Совершенно внезапно и достаточно неожиданно так всё и вышло – просто и незамысловато: после обеда мы собрались и порысили на наших кошках, к вечеру абсолютно спокойно добравшись до следующей стоянки, почти копировавшей уже виденную, лишь родник звенел слева. Ужин и отчёты, дежурства и утро так же промелькнули стандартными рутинами. Как и весь следующий день, и ночь после него. Да и последующий, двадцать шестой мой день в этом мире, не баловал разнообразными событиями, но подарил множество часов приятнейшей скачки сквозь уже много более реалистичный лес.
Глава шестнадцатая
Мост, некроз, пауки и внуки
В этой главе Светлый Лес являет Милость.
В день двадцать седьмой от моего вселения, и просто седьмой нашей скачки по Светлому лесу, чуть раньше полудня мы подъехали к новому перекрёстку. Покинув «сень ветвей Древа Сбора», наша команда въехала во владения Древа Взращивания, и пейзажи вновь изменились: подлесок густел и скрывал перспективу, древесные великаны стали и выше, и крупнее, и разнороднее – парочку встреченных чуть позже никто из нас так и не опознал: кора многоохватного исполина была весьма стандартной, а первые ветви начинались так высоко, что подробно листьев не могли рассмотреть даже наши зоркие очи. Кроме того, привычные привальные места теперь обзавелись ещё и неким подобием крыш, всё больше походя на комфортабельные гроты, заботливо выращенные под корнями лесных колоссов.

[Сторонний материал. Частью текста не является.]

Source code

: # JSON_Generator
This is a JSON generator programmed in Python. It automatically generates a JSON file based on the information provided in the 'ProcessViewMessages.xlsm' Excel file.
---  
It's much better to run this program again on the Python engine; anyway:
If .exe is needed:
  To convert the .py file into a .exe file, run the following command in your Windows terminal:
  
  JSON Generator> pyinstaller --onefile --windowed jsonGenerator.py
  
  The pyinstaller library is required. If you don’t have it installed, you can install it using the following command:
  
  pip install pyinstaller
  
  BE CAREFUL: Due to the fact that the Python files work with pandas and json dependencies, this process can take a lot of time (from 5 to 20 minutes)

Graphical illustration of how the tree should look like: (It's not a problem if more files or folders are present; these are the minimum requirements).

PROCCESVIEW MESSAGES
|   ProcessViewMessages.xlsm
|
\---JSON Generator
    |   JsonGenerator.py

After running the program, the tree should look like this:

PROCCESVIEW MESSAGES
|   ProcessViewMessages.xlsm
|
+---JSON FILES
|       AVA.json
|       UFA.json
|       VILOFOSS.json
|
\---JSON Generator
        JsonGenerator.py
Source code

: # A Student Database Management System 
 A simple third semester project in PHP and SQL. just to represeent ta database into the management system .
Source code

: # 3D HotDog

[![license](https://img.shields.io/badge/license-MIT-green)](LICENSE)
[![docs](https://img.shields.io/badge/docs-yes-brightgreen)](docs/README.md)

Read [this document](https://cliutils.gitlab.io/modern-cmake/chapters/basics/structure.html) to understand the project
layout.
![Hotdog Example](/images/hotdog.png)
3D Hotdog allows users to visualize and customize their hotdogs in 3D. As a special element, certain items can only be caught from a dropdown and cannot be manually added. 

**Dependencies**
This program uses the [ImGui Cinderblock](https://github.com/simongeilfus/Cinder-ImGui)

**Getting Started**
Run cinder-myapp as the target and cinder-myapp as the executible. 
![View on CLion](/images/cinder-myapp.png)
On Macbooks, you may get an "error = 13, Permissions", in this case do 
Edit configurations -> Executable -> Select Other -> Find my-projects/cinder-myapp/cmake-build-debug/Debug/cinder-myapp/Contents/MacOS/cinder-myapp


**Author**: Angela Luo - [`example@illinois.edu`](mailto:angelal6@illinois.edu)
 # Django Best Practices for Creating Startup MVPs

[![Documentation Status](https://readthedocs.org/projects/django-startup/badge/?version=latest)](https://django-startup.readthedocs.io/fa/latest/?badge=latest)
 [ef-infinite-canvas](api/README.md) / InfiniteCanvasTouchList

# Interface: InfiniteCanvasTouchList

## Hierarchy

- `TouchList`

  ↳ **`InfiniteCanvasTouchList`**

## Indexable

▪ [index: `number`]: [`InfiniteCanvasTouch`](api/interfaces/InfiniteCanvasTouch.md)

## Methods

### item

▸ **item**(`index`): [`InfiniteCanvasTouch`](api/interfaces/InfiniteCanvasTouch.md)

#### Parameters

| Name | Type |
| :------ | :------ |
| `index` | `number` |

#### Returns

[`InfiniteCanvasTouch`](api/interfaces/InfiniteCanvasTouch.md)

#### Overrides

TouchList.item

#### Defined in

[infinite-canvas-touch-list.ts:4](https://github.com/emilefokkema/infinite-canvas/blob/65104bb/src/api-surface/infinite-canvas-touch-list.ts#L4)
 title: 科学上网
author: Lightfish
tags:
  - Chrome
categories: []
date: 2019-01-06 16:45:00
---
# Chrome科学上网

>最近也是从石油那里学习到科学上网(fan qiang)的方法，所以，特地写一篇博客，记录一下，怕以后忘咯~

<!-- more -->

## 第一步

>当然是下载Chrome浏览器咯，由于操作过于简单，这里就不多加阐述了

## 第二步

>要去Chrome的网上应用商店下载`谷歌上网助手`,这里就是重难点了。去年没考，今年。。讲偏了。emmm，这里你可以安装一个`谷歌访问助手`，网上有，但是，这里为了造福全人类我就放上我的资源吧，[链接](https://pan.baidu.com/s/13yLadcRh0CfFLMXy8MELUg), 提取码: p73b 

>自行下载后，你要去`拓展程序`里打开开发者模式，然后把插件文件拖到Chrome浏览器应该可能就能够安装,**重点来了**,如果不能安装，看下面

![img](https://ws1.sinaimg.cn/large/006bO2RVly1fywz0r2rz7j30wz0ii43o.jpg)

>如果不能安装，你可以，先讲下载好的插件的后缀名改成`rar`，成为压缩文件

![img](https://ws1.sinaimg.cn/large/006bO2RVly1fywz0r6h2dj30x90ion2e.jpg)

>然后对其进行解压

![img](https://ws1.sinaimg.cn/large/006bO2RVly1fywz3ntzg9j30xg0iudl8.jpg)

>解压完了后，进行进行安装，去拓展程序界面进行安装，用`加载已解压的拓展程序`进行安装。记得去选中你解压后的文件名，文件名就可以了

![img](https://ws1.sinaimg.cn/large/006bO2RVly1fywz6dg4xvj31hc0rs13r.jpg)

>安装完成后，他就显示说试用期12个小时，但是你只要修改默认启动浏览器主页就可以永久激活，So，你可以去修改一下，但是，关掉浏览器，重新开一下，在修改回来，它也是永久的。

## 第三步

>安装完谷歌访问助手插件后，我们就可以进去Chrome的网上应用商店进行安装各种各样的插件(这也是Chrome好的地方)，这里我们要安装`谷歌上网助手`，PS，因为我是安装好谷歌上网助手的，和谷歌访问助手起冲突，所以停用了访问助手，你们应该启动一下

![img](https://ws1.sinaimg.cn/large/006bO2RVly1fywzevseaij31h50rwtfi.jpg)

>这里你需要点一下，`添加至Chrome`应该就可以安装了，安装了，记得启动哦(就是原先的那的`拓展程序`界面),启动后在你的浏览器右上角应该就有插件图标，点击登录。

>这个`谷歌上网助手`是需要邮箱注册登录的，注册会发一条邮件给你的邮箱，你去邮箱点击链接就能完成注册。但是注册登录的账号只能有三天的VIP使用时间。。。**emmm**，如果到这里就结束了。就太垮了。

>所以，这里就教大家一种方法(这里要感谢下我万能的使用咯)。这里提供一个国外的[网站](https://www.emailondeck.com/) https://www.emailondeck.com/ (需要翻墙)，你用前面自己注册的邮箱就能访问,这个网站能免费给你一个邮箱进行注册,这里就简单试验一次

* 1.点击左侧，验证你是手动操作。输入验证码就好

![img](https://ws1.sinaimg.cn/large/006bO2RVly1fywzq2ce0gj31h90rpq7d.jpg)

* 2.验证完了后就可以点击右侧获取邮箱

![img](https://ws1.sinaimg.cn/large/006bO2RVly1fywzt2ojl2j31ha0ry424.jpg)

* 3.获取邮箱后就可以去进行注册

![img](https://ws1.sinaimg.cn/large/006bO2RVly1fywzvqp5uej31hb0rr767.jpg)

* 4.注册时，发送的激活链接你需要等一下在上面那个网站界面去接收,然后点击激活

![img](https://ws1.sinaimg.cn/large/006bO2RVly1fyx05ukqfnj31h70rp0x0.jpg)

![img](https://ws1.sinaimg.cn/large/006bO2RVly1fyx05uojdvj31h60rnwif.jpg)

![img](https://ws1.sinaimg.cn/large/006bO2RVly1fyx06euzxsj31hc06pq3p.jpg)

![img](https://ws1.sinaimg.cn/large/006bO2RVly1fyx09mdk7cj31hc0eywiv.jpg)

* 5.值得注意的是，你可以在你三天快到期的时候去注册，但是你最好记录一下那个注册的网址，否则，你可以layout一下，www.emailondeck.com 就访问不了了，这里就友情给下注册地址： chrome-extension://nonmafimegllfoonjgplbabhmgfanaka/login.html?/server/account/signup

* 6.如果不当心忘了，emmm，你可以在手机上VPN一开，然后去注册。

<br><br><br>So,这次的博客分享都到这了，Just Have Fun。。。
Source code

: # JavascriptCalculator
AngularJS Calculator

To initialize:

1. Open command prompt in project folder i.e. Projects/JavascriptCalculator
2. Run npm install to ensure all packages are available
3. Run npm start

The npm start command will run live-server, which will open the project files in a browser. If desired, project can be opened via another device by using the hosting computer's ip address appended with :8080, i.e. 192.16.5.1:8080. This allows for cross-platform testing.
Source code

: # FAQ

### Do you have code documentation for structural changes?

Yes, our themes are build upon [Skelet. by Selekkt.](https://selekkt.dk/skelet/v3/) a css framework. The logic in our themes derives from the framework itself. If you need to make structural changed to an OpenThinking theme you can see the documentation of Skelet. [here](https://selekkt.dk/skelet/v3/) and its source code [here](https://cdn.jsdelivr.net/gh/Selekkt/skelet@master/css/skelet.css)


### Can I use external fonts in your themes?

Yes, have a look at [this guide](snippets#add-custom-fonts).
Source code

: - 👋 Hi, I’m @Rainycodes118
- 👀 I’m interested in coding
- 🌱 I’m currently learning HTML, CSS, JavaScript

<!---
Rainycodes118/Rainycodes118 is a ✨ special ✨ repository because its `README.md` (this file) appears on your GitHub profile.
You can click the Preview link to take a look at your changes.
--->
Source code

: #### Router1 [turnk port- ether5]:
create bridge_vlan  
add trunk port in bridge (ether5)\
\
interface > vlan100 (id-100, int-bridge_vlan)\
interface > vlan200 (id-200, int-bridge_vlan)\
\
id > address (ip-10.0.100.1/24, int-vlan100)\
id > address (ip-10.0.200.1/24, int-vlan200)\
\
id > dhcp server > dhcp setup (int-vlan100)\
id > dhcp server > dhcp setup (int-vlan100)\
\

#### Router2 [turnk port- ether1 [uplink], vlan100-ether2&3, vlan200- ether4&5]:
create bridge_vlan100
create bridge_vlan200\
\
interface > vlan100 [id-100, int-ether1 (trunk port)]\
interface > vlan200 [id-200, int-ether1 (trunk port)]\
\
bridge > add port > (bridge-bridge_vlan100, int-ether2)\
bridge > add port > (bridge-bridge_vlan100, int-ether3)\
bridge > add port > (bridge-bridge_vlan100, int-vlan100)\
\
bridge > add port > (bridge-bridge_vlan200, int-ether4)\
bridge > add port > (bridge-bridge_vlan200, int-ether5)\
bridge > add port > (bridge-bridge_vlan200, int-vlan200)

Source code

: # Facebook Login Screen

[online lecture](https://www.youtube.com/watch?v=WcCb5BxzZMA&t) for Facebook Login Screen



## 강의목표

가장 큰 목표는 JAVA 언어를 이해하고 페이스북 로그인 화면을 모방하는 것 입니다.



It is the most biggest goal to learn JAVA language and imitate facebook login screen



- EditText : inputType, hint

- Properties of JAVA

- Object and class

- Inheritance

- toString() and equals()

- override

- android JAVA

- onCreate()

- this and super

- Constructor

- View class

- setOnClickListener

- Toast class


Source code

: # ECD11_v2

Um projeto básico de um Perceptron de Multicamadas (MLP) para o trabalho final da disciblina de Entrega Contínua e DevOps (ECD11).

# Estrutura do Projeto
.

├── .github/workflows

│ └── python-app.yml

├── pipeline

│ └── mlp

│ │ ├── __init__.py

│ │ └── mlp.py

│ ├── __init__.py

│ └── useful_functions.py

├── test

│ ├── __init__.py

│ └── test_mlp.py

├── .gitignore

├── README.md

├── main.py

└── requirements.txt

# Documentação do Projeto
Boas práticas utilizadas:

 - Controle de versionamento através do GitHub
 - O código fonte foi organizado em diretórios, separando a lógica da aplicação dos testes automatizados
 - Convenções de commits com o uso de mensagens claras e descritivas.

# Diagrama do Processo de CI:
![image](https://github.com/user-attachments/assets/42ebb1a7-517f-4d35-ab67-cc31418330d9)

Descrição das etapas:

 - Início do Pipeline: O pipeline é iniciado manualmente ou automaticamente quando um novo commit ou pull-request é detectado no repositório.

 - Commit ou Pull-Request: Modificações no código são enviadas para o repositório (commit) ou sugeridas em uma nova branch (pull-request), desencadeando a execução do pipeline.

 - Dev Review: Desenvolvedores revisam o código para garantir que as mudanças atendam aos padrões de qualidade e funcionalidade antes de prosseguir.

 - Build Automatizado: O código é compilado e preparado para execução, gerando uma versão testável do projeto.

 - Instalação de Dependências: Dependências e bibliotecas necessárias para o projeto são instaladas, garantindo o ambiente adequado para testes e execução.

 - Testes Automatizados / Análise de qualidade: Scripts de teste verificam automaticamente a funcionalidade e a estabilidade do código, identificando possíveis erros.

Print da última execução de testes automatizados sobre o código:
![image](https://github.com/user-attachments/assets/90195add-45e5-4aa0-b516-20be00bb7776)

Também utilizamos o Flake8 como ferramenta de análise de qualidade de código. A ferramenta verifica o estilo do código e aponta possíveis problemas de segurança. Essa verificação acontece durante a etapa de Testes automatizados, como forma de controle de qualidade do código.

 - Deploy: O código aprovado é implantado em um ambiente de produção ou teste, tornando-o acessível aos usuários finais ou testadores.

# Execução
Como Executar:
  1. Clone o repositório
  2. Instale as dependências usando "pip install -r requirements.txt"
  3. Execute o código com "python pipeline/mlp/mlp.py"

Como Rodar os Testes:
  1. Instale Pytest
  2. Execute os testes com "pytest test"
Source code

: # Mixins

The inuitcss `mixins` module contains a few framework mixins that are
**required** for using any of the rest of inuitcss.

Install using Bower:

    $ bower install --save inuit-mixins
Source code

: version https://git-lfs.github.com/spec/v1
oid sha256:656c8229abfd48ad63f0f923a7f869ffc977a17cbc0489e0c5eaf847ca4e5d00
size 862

Неизменными же оставались дорога, прямая, как струна, и спокойствие, что, казалось, возглавило наш малочисленный отряд ещё на три дня. Причём спокойствие это было совершенно нормальным, лишённым надоедливости или монотонности: находилось место и шуткам, и совершенно детским шалостям, замечалось всё возрастающее тихое изобилие растительной жизни, а ночные дежурства всё чаще будили во мне, да и в друзьях – я уверен – лирический настрой, сменяемый по утрам приятной деловитостью и бодрой осознанностью.
С теми самыми бодростью и умиротворением за два часа до полудня десятого дня в Лесу светлых наше трио подъехало к Реке Восхода, широким и бурным потоком несущей свои искристые воды с северо-востока на юго-запад. Путь ожидаемо привёл нас к мосту уже вполне привычной конструкции, лишь только увеличенной в размерах: две ивы-великанши высились справа и слева от дороги, сплетаясь сначала корнями, а выше и ветвями, образуя и настил, и перила. Вот только мост возвышался лишь на этом берегу, доставая ровно до середины потока.
На другом же берегу творилось форменное безобразие, увидев которое, мы натурально поперхнулись: я – вполне уместным возгласом: «Где мой мост?!», а близнецы, видимо, ответом: «У! Нету тваво моста!»
Оно и не мудрено – всего двести пятьдесят метров отделяло нас от фантасмагоричной и жуткой картины: правая ивовая громадина на той стороне высилась мёртвой дугой почерневшего и распадающегося дерева, лишённого не только листвы и многих веток, но и почти всей коры; точно так же чернели, умирали и распадались все остальные деревья и кусты к юго-западу от прямой дороги, ставшей границей, которую строго соблюдали все растения, отвратившись будто под сильнейшим ветром на северо-восток и застыв, как бы прянув в едином порыве прочь от невиданной доселе беды. Такова же была и левая ива-колосс – теперь она склоняла свой могучий ствол и длиннейшие ветви вдоль берега против течения, словно четверть моста взяли и повернули. Завершала двойственный до дрожи пейзаж цепочка светлых, начинающаяся с раскинувшего в стороны руки и замершего точно в середине начала дороги статного эльфа, и продолжающаяся Детьми Леса, стоящими в аналогичных позах через каждый десяток метров. Бледно-жёлтые искры и линии струились меж ними, а зеленоватые сгустки и жгуты вылетали в сторону мертвенно чернеющего леса, лишь на секунды вызывая вспышки жизни, чью едва пробудившуюся зелень тут же иссушали неведомые силы.